1. Stop shaking hands and hugging. In Thailand, the wai is used (a slight bow with hands pressed together in prayer position). At Darden, we’ve taken to using forearm bumps, reminiscent of the baseball-playing Oakland Athletics of Jose Canseco and Mark McGwire. Fist bumps still involve skin-to-skin contact, so while better than handshakes, are not as far as you can go, safety-wise. Also recommended: whimsy. How about a Spock salute? “Live long and prosper” may have great meaning these days.

2. Get really good at virtual communications. Bill Jensen, author of The Simplicity Survival Handbook, suggests that every communication effort ought to begin with “Know, Feel, Do.” What do you want the other party to know? How do you want them to feel?  What (if anything) do you want them to do? While you don’t need to be that explicit in your actual messages, thinking this through in advance helps you frame your message and choose words that convey your intended meaning better. And don’t hit “reply all” unless you mean it.

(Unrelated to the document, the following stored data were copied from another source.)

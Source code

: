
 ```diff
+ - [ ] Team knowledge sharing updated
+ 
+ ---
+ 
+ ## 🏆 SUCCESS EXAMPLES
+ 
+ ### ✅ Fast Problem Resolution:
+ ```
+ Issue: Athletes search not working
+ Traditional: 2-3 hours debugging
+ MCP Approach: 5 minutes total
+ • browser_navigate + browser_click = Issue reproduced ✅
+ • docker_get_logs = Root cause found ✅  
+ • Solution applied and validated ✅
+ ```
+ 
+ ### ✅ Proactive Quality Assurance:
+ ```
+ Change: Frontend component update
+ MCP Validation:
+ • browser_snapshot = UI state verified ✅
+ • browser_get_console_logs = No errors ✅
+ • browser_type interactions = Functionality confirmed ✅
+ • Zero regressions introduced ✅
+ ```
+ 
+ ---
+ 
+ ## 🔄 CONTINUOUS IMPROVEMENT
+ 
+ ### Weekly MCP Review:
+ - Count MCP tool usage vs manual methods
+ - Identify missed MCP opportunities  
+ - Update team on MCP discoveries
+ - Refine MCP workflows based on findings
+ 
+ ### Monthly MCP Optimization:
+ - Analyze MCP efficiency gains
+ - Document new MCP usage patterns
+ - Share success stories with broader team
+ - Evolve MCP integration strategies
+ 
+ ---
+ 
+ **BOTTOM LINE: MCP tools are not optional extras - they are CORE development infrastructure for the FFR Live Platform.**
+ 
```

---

3. Find the virtual water cooler. One argument against work-from-home policies has been the presumed damage to cohesiveness, camaraderie and culture. Building relationship development into day-to-day activities is both positively energizing to others and helps us connect with followers’ values and expectations, thereby leading more effectively. But when we’re dependent on completely virtual means of communicating, we can lose that “high touch.” Three solutions: 1) build five minutes of chat into virtual meetings, 2) do a little “management by walking around” in emails (“how was your weekend?”), 3) pick up the phone (after sanitizing it, of course) every now and then and at least get vocal cues and personal connection beyond what email, text or other virtual means provide.

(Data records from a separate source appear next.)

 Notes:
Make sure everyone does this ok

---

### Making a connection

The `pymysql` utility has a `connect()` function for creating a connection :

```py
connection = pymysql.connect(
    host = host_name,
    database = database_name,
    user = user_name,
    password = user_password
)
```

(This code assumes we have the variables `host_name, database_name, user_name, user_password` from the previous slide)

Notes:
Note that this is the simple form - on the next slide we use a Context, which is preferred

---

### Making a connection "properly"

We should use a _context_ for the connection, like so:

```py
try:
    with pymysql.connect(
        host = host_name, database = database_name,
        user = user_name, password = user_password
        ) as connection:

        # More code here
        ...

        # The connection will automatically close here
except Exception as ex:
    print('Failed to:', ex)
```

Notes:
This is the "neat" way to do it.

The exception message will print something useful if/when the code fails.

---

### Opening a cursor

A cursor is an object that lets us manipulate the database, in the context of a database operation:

4. Manage yourself if your manager isn’t there. For some people it’s the dream: work in pajamas, make my own Trager Brothers French Sumatra anytime, listen to my music at my volume, pet my pet, take a siesta … what could go wrong? Turns out plenty, if you are not mindful that work-at-home is still work. Some people find that having regular rituals (e.g., get dressed, go into home office, shut door) helps them ensure productivity doesn’t lag behind what it would be in the office. To maintain focus, employ a Pomodoro or similar time-management technique. Figure out your prime time for high-focus work and guard it relentlessly.

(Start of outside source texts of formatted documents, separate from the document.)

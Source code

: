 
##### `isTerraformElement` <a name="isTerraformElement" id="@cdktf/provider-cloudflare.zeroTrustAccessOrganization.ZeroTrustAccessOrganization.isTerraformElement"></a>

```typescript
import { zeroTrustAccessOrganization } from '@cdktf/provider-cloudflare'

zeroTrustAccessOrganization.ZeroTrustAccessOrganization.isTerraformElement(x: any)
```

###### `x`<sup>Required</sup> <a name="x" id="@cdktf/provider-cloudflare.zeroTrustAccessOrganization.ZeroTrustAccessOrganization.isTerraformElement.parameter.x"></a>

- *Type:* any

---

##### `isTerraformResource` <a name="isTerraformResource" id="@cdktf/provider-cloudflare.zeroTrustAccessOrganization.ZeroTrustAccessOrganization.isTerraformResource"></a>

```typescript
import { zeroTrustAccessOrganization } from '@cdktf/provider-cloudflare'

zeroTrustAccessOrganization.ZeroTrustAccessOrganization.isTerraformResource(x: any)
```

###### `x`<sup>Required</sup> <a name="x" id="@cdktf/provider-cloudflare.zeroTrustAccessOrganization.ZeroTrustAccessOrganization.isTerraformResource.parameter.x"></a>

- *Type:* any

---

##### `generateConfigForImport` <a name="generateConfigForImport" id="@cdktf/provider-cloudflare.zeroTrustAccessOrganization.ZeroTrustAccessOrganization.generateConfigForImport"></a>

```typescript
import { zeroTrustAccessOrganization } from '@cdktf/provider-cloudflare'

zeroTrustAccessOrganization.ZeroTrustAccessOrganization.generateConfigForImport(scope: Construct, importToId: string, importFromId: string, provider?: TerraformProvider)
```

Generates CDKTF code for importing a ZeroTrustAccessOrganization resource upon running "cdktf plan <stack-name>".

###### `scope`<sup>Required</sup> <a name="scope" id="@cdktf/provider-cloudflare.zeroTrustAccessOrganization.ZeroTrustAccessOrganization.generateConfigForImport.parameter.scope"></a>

5. Quit believing in the myth of “multitasking.” Okay, okay, maybe people have told you you’re great at multitasking or you know it about yourself. Only that’s wrong. Science has proven we cannot focus on two things at once. At best you’re a “quick-switcher.” While the cognitive, emotional and physical toll of being distracted and having to refocus may not be as great for you as it is for others who are not adept, it still exists. So, you’re on that conference call, and you’ve muted your line … what’s the harm of scrolling through your fantasy baseball lineups? It’s just a meeting, right? Yes. Just recognize what you are doing when it comes to the important ones or the ones you’re supposed to be leading or contributing to.

5. Adopt R.O.P.E. for your team. Despite many complaints and criticisms of performance appraisal systems and the concomitant need for impression management and logging face-time, most organizations endeavor to have some way to track, measure and reward performance. Some, such as Best Buy, have implemented a Results-Only Performance Evaluation (also known as a Results-Only Work Evaluation): As long as customer-service needs are being met, do your work anywhere at anytime. Obviously this requires tightly agreed upon objectives and measures, as well as individuals who have some self-starting capabilities, but it’s an interesting twist to how we think of performance, especially in retail and 9-to-5 jobs.

6. Emphasize purpose, meaning, mission, vision, values and all those other “leaderly” things. Strike a balance between information overload and information deficit. An important component of leadership is symbolic — framing ambiguous situations to provide meaning, mobilizing and channeling follower energy, and inspiring a compelling vision.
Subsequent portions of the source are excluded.